On Thu, 21 Nov 2002, Ryan Reading wrote:
The program is based on the commercial Greenleaf Comm++ libraries. It is designed to be utilized in Windows on top of a *virtual* Com port running IrDA. The software itself knows nothing of IrDA, it's the *virtual* Com port's responsibility to provide that. Apparently it uses IrCOMM and TinyTP, but I'm just learning exactly what that means.
They probably just meant that the IrCOMM wire(less) protocol is based on TinyTP. The app would have to use winsock to use any other IrDA protocol than IrCOMM, and wine has no support for that yet (although I've occasionally been thinking about what it would take to implement it).
I setup Linux to run IrDA through /dev/ttyS0 (the physical IR serial device) on /dev/ircomm0 (the IrDA device).
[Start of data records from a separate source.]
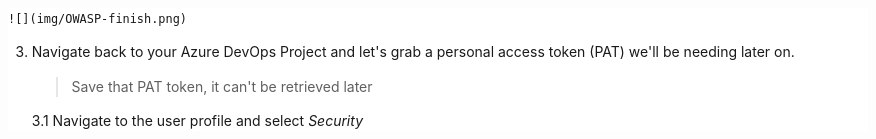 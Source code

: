     ![](img/OWASP-finish.png)

    
3. Navigate back to your Azure DevOps Project and let's grab a personal access token (PAT) we'll be needing later on.
    > Save that PAT token, it can't be retrieved later

    3.1 Navigate to the user profile and select *Security*
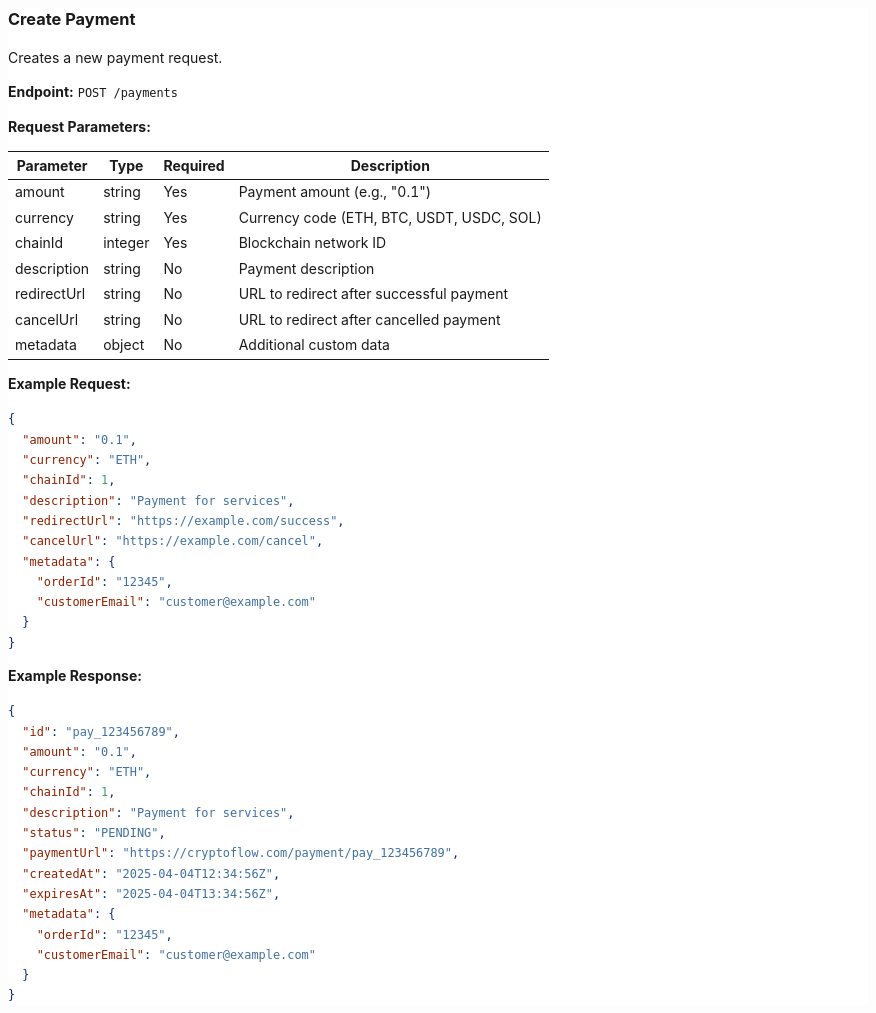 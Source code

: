 ### Create Payment

Creates a new payment request.

**Endpoint:** `POST /payments`

**Request Parameters:**

| Parameter | Type | Required | Description |
|-----------|------|----------|-------------|
| amount | string | Yes | Payment amount (e.g., "0.1") |
| currency | string | Yes | Currency code (ETH, BTC, USDT, USDC, SOL) |
| chainId | integer | Yes | Blockchain network ID |
| description | string | No | Payment description |
| redirectUrl | string | No | URL to redirect after successful payment |
| cancelUrl | string | No | URL to redirect after cancelled payment |
| metadata | object | No | Additional custom data |

**Example Request:**

```json
{
  "amount": "0.1",
  "currency": "ETH",
  "chainId": 1,
  "description": "Payment for services",
  "redirectUrl": "https://example.com/success",
  "cancelUrl": "https://example.com/cancel",
  "metadata": {
    "orderId": "12345",
    "customerEmail": "customer@example.com"
  }
}
```

**Example Response:**

```json
{
  "id": "pay_123456789",
  "amount": "0.1",
  "currency": "ETH",
  "chainId": 1,
  "description": "Payment for services",
  "status": "PENDING",
  "paymentUrl": "https://cryptoflow.com/payment/pay_123456789",
  "createdAt": "2025-04-04T12:34:56Z",
  "expiresAt": "2025-04-04T13:34:56Z",
  "metadata": {
    "orderId": "12345",
    "customerEmail": "customer@example.com"
  }
}
```
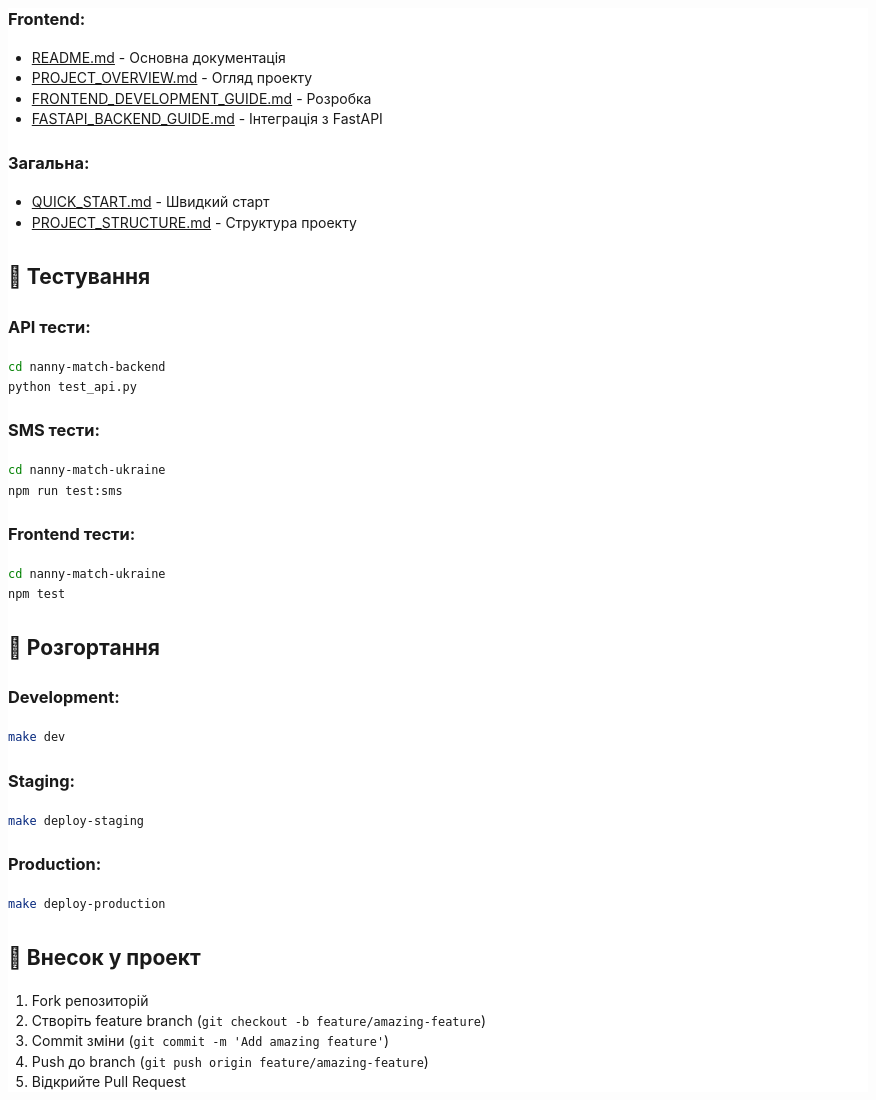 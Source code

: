 ### **Frontend:**
- [README.md](nanny-match-ukraine/README.md) - Основна документація
- [PROJECT_OVERVIEW.md](nanny-match-ukraine/PROJECT_OVERVIEW.md) - Огляд проекту
- [FRONTEND_DEVELOPMENT_GUIDE.md](nanny-match-ukraine/FRONTEND_DEVELOPMENT_GUIDE.md) - Розробка
- [FASTAPI_BACKEND_GUIDE.md](nanny-match-ukraine/FASTAPI_BACKEND_GUIDE.md) - Інтеграція з FastAPI

### **Загальна:**
- [QUICK_START.md](QUICK_START.md) - Швидкий старт
- [PROJECT_STRUCTURE.md](nanny-match-backend/PROJECT_STRUCTURE.md) - Структура проекту

## 🧪 Тестування

### **API тести:**
```bash
cd nanny-match-backend
python test_api.py
```

### **SMS тести:**
```bash
cd nanny-match-ukraine
npm run test:sms
```

### **Frontend тести:**
```bash
cd nanny-match-ukraine
npm test
```

## 🚀 Розгортання

### **Development:**
```bash
make dev
```

### **Staging:**
```bash
make deploy-staging
```

### **Production:**
```bash
make deploy-production
```

## 🤝 Внесок у проект

1. Fork репозиторій
2. Створіть feature branch (`git checkout -b feature/amazing-feature`)
3. Commit зміни (`git commit -m 'Add amazing feature'`)
4. Push до branch (`git push origin feature/amazing-feature`)
5. Відкрийте Pull Request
I set
"Com4" = "/dev/ircomm0".
in the wine config file.
Sounds like a setup that should work if you set up IrDA and IrCOMM correctly (loaded all the right modules, such as ircomm and ircomm-tty, started irmanager, and enabled IrDA discovery, etc)
So my question involves how to approach this problem. I actually modified the Wine code to "overlook" the bad hEvent variable in WriteFile(), ReadFile(), and GetOverlappedResult() just for kicks to see what would happen. When I do that, it actually sends stuff over the IR connection and processes more ( additional ReadFile[Ex](), WriteFile[Ex](), GetOverlappedResult() calls ), but obviously the handshaking doesn't complete correctly since I'm ignoring the error checking.
The IR handshaking is the IrDA discovery protocol's and IrCOMM's (TinyTP's) responsibility, not the app's, the app only sees a virtual com port. I don't think handshaking is an issue.
But if the device is opened in overlapped mode (is it?), then I think wine currently does need the hEvent to synchronize properly, though I think Martin Wilck would be the expert on that. Perhaps he could give more insight?